I’ve been having a lot of thoughts lately. Big, soul searching thoughts. In many ways it wasn’t until K moved out in early December that I was able to move on, to grieve, and go through an emotional process that was otherwise delayed.
I’m not going to lie — it’s been tough. Just when I begin to think I’m gaining on new ground, I cycle back into the grief that claws at my heart and forces me to take a hard look at reality. Who am I? What do I want? Where am I going. Just your normal existential crap.
Bear with me, reader. As much as it pains me to wallow, wallow I must. For now.
But here’s the thing. In this very uncomfortable emotional state, there is information — information that helps me understand who I am at a deeper level and understand the choices that lay before me.
I had a turning point a few weeks ago. I was at work, caught up in my own thoughts, and it hit me — I saw the Void. In my mind’s eye I saw the space that had previously been occupied by K. I had spent months avoiding it, like a ghost caught up in the movements of a life long gone, but there it was. Unmistakable. How could I have not seen it? I even gasped. Oh my god, how could I have not seen it? What’s more is that I realized that the Void has been with me much longer.
My adult life has been an exercise in filling the Void. Food. Sex. Alcohol. Relationships. Friendships. Work. Bullshit. K. I threw all of this into the Void, hoping to fill it up, patching up a hole whose origins I still do not know. Is it ancestral? Is it just the nature of being human? Is it karmic? Is it because I was never close to my family so I spent so many years trying to approximate what I felt I lacked psychologically and physically? These are questions still yet to be answered.
So here I am with the Void. It is vast. And at its core is this aching need to feel connected, to feel supported, and to be loved unconditionally. I am on a quest to find my root, my true family — my soul family. In K’s departure I realized something that I’ve been searching for as long as I can remember. Moving to New York, on one level, was an attempt to fill the Void after a breakup. Operation Find the Lesbians was another example. There are more, I realize, when I give myself time to reflect.
Now that I’ve identified a core issue, what do I do?
I’ve realized in the past that my attempts to fill the Void have been less thoughtful, more impulsive. This time I want to be more considerate, not fill the Void, but shape it, heal it. Do I put myself out there and make new friends? Date? Connect with like minded individuals?

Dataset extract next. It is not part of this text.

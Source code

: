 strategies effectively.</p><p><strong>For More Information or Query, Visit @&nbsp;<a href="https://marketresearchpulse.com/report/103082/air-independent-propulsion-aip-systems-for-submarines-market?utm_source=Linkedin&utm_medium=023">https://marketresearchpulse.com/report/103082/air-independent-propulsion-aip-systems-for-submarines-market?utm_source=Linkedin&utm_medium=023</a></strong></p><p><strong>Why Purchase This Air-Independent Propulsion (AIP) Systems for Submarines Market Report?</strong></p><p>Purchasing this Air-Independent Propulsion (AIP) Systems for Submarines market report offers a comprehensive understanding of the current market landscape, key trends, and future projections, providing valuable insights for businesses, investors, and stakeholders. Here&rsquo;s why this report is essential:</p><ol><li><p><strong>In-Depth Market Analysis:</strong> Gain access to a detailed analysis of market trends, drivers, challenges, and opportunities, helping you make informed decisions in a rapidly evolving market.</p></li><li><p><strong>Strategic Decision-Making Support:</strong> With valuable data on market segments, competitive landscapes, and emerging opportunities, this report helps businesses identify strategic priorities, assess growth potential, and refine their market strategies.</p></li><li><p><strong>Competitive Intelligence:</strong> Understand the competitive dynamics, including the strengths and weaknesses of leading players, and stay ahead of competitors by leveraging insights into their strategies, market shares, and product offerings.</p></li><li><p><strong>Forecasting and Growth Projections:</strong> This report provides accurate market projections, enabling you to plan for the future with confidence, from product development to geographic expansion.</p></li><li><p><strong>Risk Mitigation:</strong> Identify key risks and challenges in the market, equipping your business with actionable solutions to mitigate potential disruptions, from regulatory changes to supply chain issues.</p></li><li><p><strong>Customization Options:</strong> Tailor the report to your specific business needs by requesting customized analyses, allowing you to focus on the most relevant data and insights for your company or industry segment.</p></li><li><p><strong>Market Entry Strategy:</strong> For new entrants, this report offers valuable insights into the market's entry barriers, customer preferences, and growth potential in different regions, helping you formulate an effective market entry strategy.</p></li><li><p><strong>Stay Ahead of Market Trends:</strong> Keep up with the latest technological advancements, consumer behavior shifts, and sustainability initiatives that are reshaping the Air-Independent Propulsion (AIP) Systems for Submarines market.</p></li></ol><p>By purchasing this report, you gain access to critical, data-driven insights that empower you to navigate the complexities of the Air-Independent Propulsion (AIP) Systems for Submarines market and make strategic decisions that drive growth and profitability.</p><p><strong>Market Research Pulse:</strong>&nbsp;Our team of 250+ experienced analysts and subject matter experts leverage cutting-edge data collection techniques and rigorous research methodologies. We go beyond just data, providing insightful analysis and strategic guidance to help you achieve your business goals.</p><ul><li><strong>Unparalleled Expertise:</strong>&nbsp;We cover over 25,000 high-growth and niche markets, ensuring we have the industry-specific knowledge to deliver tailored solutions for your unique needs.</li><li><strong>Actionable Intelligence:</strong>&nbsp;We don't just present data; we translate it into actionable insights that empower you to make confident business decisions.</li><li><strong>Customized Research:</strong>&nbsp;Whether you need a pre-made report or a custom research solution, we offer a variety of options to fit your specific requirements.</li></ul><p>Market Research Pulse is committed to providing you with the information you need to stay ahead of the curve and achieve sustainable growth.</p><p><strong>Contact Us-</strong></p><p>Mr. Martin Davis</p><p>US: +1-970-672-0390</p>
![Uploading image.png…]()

Part of me, impractically, wants to get a puppy a just be done with it. A puppy with fill the Void! The other part of me wants to throw myself into my work and career. But I realize, with all my maturity, that these are fleeting solutions. I’ll admit that a current ill conceived panacea is French romantic comedies of varying quality, sparkling wine with a splash of Chamboard, pâté, and Arvo Pärt’s Fratres.
But in all seriousness, I’m grasping at quality things to fill the Void with. Cooking classes at Ger-Nis in Park Slope? Learn a new language? Take a class in another fun topic? Write a novel. Read all the classics I’ve been meaning to read? Jane Austen??
I’m still trying to figure it all out. Until then, the mind rambles and the heart searches for a next step.